> Work item
For every entry, reproduce the wording exactly and omit any image it holds.
*** Data listing Section Begins ***
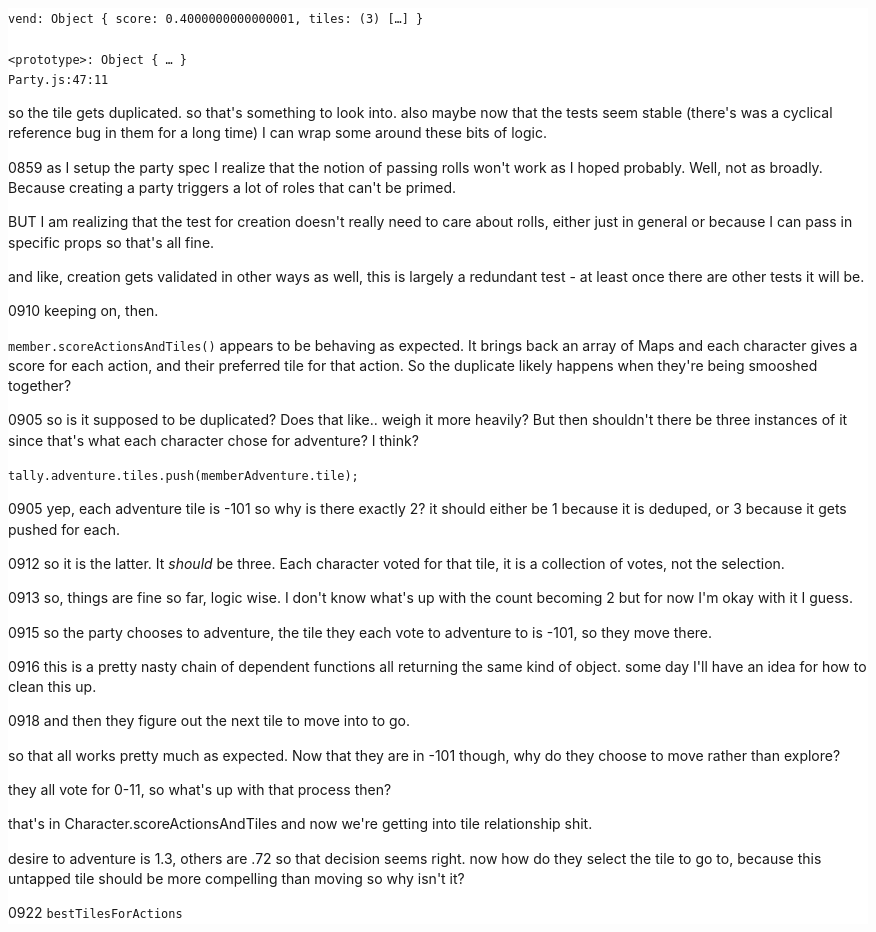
 ```
vend: Object { score: 0.4000000000000001, tiles: (3) […] }
​
<prototype>: Object { … }
Party.js:47:11
```

so the tile gets duplicated. so that's something to look into. also maybe now that the tests seem stable (there's was a cyclical reference bug in them for a long time) I can wrap some around these bits of logic. 

0859 as I setup the party spec I realize that the notion of passing rolls won't work as I hoped probably. Well, not as broadly. Because creating a party triggers a lot of roles that can't be primed.

BUT I am realizing that the test for creation doesn't really need to care about rolls, either just in general or because I can pass in specific props so that's all fine. 

and like, creation gets validated in other ways as well, this is largely a redundant test - at least once there are other tests it will be.

0910 keeping on, then.

`member.scoreActionsAndTiles()` appears to be behaving as expected. It brings back an array of Maps and each character gives a score for each action, and their preferred tile for that action. So the duplicate likely happens when they're being smooshed together?

0905 so is it supposed to be duplicated? Does that like.. weigh it more heavily? But then shouldn't there be three instances of it since that's what each character chose for adventure? I think?

`tally.adventure.tiles.push(memberAdventure.tile);`

0905 yep, each adventure tile is -101 so why is there exactly 2? it should either be 1 because it is deduped, or 3 because it gets pushed for each.

0912 so it is the latter. It _should_ be three. Each character voted for that tile, it is a collection of votes, not the selection. 

0913 so, things are fine so far, logic wise. I don't know what's up with the count becoming 2 but for now I'm okay with it I guess.

0915 so the party chooses to adventure, the tile they each vote to adventure to is -101, so they move there. 

0916 this is a pretty nasty chain of dependent functions all returning the same kind of object. some day I'll have an idea for how to clean this up.

0918 and then they figure out the next tile to move into to go. 

so that all works pretty much as expected. Now that they are in -101 though, why do they choose to move rather than explore? 

they all vote for 0-11, so what's up with that process then?

that's in Character.scoreActionsAndTiles and now we're getting into tile relationship shit. 

desire to adventure is 1.3, others are .72 so that decision seems right. now how do they select the tile to go to, because this untapped tile should be more compelling than moving so why isn't it? 

0922 `bestTilesForActions`
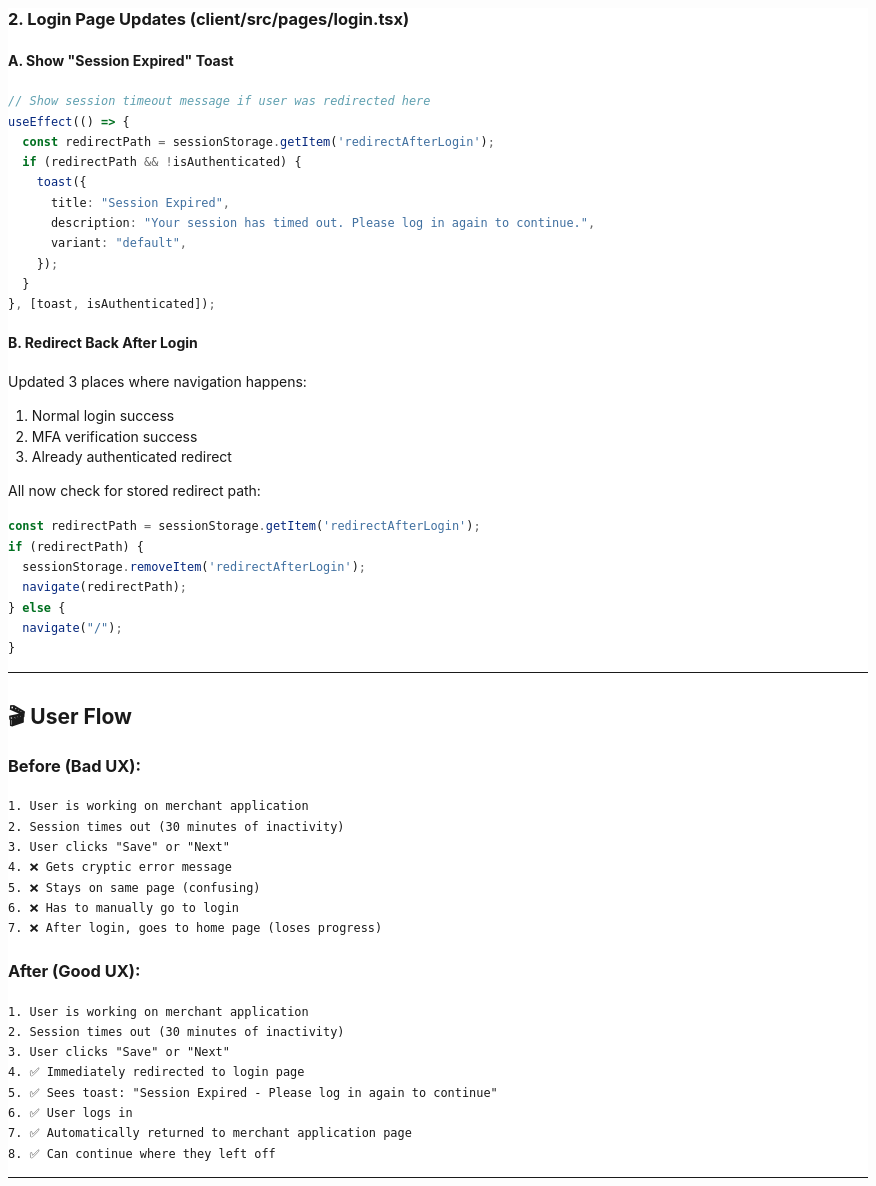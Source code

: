 
### **2. Login Page Updates (client/src/pages/login.tsx)**

#### **A. Show "Session Expired" Toast**
```typescript
// Show session timeout message if user was redirected here
useEffect(() => {
  const redirectPath = sessionStorage.getItem('redirectAfterLogin');
  if (redirectPath && !isAuthenticated) {
    toast({
      title: "Session Expired",
      description: "Your session has timed out. Please log in again to continue.",
      variant: "default",
    });
  }
}, [toast, isAuthenticated]);
```

#### **B. Redirect Back After Login**
Updated 3 places where navigation happens:
1. Normal login success
2. MFA verification success  
3. Already authenticated redirect

All now check for stored redirect path:
```typescript
const redirectPath = sessionStorage.getItem('redirectAfterLogin');
if (redirectPath) {
  sessionStorage.removeItem('redirectAfterLogin');
  navigate(redirectPath);
} else {
  navigate("/");
}
```

---

## 🎬 **User Flow**

### **Before (Bad UX):**
```
1. User is working on merchant application
2. Session times out (30 minutes of inactivity)
3. User clicks "Save" or "Next"
4. ❌ Gets cryptic error message
5. ❌ Stays on same page (confusing)
6. ❌ Has to manually go to login
7. ❌ After login, goes to home page (loses progress)
```

### **After (Good UX):**
```
1. User is working on merchant application
2. Session times out (30 minutes of inactivity)
3. User clicks "Save" or "Next"
4. ✅ Immediately redirected to login page
5. ✅ Sees toast: "Session Expired - Please log in again to continue"
6. ✅ User logs in
7. ✅ Automatically returned to merchant application page
8. ✅ Can continue where they left off
```

---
*** Data listing Section Ends ***
> Completed task
 ```
vend: Object { score: 0.4000000000000001, tiles: (3) […] }
​
<prototype>: Object { … }
Party.js:47:11
```

so the tile gets duplicated. so that's something to look into. also maybe now that the tests seem stable (there's was a cyclical reference bug in them for a long time) I can wrap some around these bits of logic. 

0859 as I setup the party spec I realize that the notion of passing rolls won't work as I hoped probably. Well, not as broadly. Because creating a party triggers a lot of roles that can't be primed.

BUT I am realizing that the test for creation doesn't really need to care about rolls, either just in general or because I can pass in specific props so that's all fine. 

and like, creation gets validated in other ways as well, this is largely a redundant test - at least once there are other tests it will be.

0910 keeping on, then.

`member.scoreActionsAndTiles()` appears to be behaving as expected. It brings back an array of Maps and each character gives a score for each action, and their preferred tile for that action. So the duplicate likely happens when they're being smooshed together?

0905 so is it supposed to be duplicated? Does that like.. weigh it more heavily? But then shouldn't there be three instances of it since that's what each character chose for adventure? I think?

`tally.adventure.tiles.push(memberAdventure.tile);`

0905 yep, each adventure tile is -101 so why is there exactly 2? it should either be 1 because it is deduped, or 3 because it gets pushed for each.

0912 so it is the latter. It _should_ be three. Each character voted for that tile, it is a collection of votes, not the selection. 

0913 so, things are fine so far, logic wise. I don't know what's up with the count becoming 2 but for now I'm okay with it I guess.

0915 so the party chooses to adventure, the tile they each vote to adventure to is -101, so they move there. 

0916 this is a pretty nasty chain of dependent functions all returning the same kind of object. some day I'll have an idea for how to clean this up.

0918 and then they figure out the next tile to move into to go. 

so that all works pretty much as expected. Now that they are in -101 though, why do they choose to move rather than explore? 

they all vote for 0-11, so what's up with that process then?

that's in Character.scoreActionsAndTiles and now we're getting into tile relationship shit. 

desire to adventure is 1.3, others are .72 so that decision seems right. now how do they select the tile to go to, because this untapped tile should be more compelling than moving so why isn't it? 

0922 `bestTilesForActions`
Source code

: 
### **2. Login Page Updates (client/src/pages/login.tsx)**

#### **A. Show "Session Expired" Toast**
```typescript
// Show session timeout message if user was redirected here
useEffect(() => {
  const redirectPath = sessionStorage.getItem('redirectAfterLogin');
  if (redirectPath && !isAuthenticated) {
    toast({
      title: "Session Expired",
      description: "Your session has timed out. Please log in again to continue.",
      variant: "default",
    });
  }
}, [toast, isAuthenticated]);
```

#### **B. Redirect Back After Login**
Updated 3 places where navigation happens:
1. Normal login success
2. MFA verification success  
3. Already authenticated redirect

All now check for stored redirect path:
```typescript
const redirectPath = sessionStorage.getItem('redirectAfterLogin');
if (redirectPath) {
  sessionStorage.removeItem('redirectAfterLogin');
  navigate(redirectPath);
} else {
  navigate("/");
}
```

---

## 🎬 **User Flow**

### **Before (Bad UX):**
```
1. User is working on merchant application
2. Session times out (30 minutes of inactivity)
3. User clicks "Save" or "Next"
4. ❌ Gets cryptic error message
5. ❌ Stays on same page (confusing)
6. ❌ Has to manually go to login
7. ❌ After login, goes to home page (loses progress)
```

### **After (Good UX):**
```
1. User is working on merchant application
2. Session times out (30 minutes of inactivity)
3. User clicks "Save" or "Next"
4. ✅ Immediately redirected to login page
5. ✅ Sees toast: "Session Expired - Please log in again to continue"
6. ✅ User logs in
7. ✅ Automatically returned to merchant application page
8. ✅ Can continue where they left off
```

---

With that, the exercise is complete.